There are two basic aerodynamic forces: lift and drag. But these alone cannot produce flight. Movement is necessary; but it doesn't matter what moves. Lift enables an airplane, or other object, to climb into the air and remain aloft during flight. For example, an object held flat against a stream of air, is pushed backward. However, if the object is rotated forward toward the ground, the air can now push it up as well as back.
Lift is produced by the motion of an airfoil, or wing, moving through the air. The special shape, or camber (the curved upper surface and a straight or less curved under surface), of the airfoil is what produces a change in air pressure above the wing by deflecting or turning the air. As the airfoil moves through the air, air goes above and below.
Another way of understanding the deflection of air by an airfoil, is by applying Newton's Third Law of Motion. The airfoil deflects the air going over the upper surface downward as it leaves the trailing edge of the wing. When the wing is at an angle, this deflection is even greater. According to Newton's Law, for every action there is an equal, but opposite reaction. Therefore, if the airfoil deflects the air down, the resulting opposite reaction is an upward push. Deflection is an important source of lift. There are some planes that do not have cambered wings. Their wings are flat and are designed to fly at very high speeds. These planes get lift only by deflection. Planes flying upside down, even with cambered wings, can deflect enough air to get lift.
Drag is the second aerodynamic force. It resists the forward motion of any object: airplane, car truck, boat, fish, or bird. The shape of the object determines the amount of drag which is produced. Objects that are streamlined produce the least amount of drag. Streamlining has additional advantages of reduced engine power necessary of movement, less fuel required, and overall increased performance and maneuverability of objects in motion. However, not all drag is detrimental.

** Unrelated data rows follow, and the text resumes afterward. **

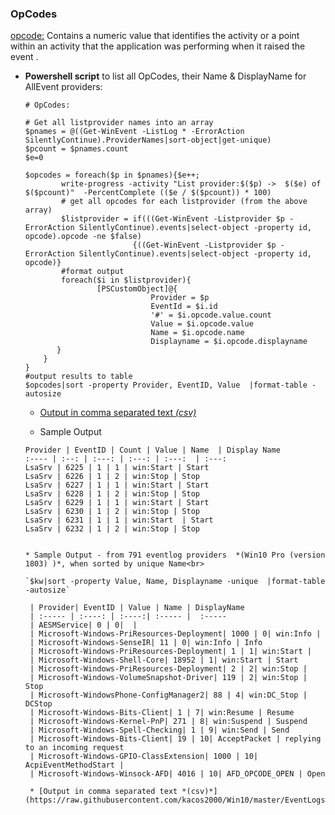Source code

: ### OpCodes ### 
[opcode:](https://docs.microsoft.com/en-us/windows/desktop/WES/eventmanifestschema-opcode-opcodelisttype-element) Contains a numeric value that identifies the activity or a point within an activity that the application was performing 
when it raised the event .

  * **Powershell script** to list all OpCodes, their Name & DisplayName for AllEvent providers:
  
        # OpCodes:

        # Get all listprovider names into an array
        $pnames = @((Get-WinEvent -ListLog * -ErrorAction SilentlyContinue).ProviderNames|sort-object|get-unique)
        $pcount = $pnames.count
        $e=0

        $opcodes = foreach($p in $pnames){$e++;
                write-progress -activity "List provider:$($p) ->  $($e) of $($pcount)"  -PercentComplete (($e / $($pcount)) * 100)
                # get all opcodes for each listprovider (from the above array)            
                $listprovider = if(((Get-WinEvent -Listprovider $p -ErrorAction SilentlyContinue).events|select-object -property id, opcode).opcode -ne $false)
                                {((Get-WinEvent -Listprovider $p -ErrorAction SilentlyContinue).events|select-object -property id, opcode)}
                #format output
                foreach($i in $listprovider){
                        [PSCustomObject]@{
                                    Provider = $p
                                    EventId = $i.id
                                    '#' = $i.opcode.value.count
                                    Value = $i.opcode.value
                                    Name = $i.opcode.name
                                    Displayname = $i.opcode.displayname
               }
            }
        }
        #output results to table
        $opcodes|sort -property Provider, EventID, Value  |format-table -autosize
  
       * [Output in comma separated text *(csv)*](https://raw.githubusercontent.com/kacos2000/Win10/master/EventLogs/OpCodes.csv)
       
       * Sample Output 

        Provider | EventID | Count | Value | Name  | Display Name 
        :---- | :--: | :---: | :---: | :---:  | :---:
        LsaSrv | 6225 | 1 | 1 | win:Start | Start    
        LsaSrv | 6226 | 1 | 2 | win:Stop | Stop   
        LsaSrv | 6227 | 1 | 1 | win:Start | Start   
        LsaSrv | 6228 | 1 | 2 | win:Stop | Stop
        LsaSrv | 6229 | 1 | 1 | win:Start | Start 
        LsaSrv | 6230 | 1 | 2 | win:Stop | Stop
        LsaSrv | 6231 | 1 | 1 | win:Start  | Start
        LsaSrv | 6232 | 1 | 2 | win:Stop | Stop    


        * Sample Output - from 791 eventlog providers  *(Win10 Pro (version 1803) )*, when sorted by unique Name<br>

        `$kw|sort -property Value, Name, Displayname -unique  |format-table -autosize`

         | Provider| EventID | Value | Name | DisplayName 
         | :----- | :----: | :----:| :----- |  :-----
         | AESMService| 0 | 0|  |  
         | Microsoft-Windows-PriResources-Deployment| 1000 | 0| win:Info |  
         | Microsoft-Windows-SenseIR| 11 | 0| win:Info | Info 
         | Microsoft-Windows-PriResources-Deployment| 1 | 1| win:Start |  
         | Microsoft-Windows-Shell-Core| 18952 | 1| win:Start | Start 
         | Microsoft-Windows-PriResources-Deployment| 2 | 2| win:Stop |  
         | Microsoft-Windows-VolumeSnapshot-Driver| 119 | 2| win:Stop | Stop 
         | Microsoft-WindowsPhone-ConfigManager2| 88 | 4| win:DC_Stop | DCStop 
         | Microsoft-Windows-Bits-Client| 1 | 7| win:Resume | Resume 
         | Microsoft-Windows-Kernel-PnP| 271 | 8| win:Suspend | Suspend 
         | Microsoft-Windows-Spell-Checking| 1 | 9| win:Send | Send 
         | Microsoft-Windows-Bits-Client| 19 | 10| AcceptPacket | replying to an incoming request 
         | Microsoft-Windows-GPIO-ClassExtension| 1000 | 10| AcpiEventMethodStart |  
         | Microsoft-Windows-Winsock-AFD| 4016 | 10| AFD_OPCODE_OPEN | Open 

         * [Output in comma separated text *(csv)*](https://raw.githubusercontent.com/kacos2000/Win10/master/EventLogs/OpCodes2.csv)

There are four kinds of drag. First is friction drag. It occurs next to the surface of an object. It affects all vehicles. The second type of drag is form drag. Air flowing past an object breaks away from the surface to form little swirling pockets of air called eddies. These take energy from the object and slow it down. It occurs with non-streamlined objects. The third kind of drag is induced drag. This type of drag affects only airplanes. The fourth kind of drag occurs only when planes fly faster than the speed of sound.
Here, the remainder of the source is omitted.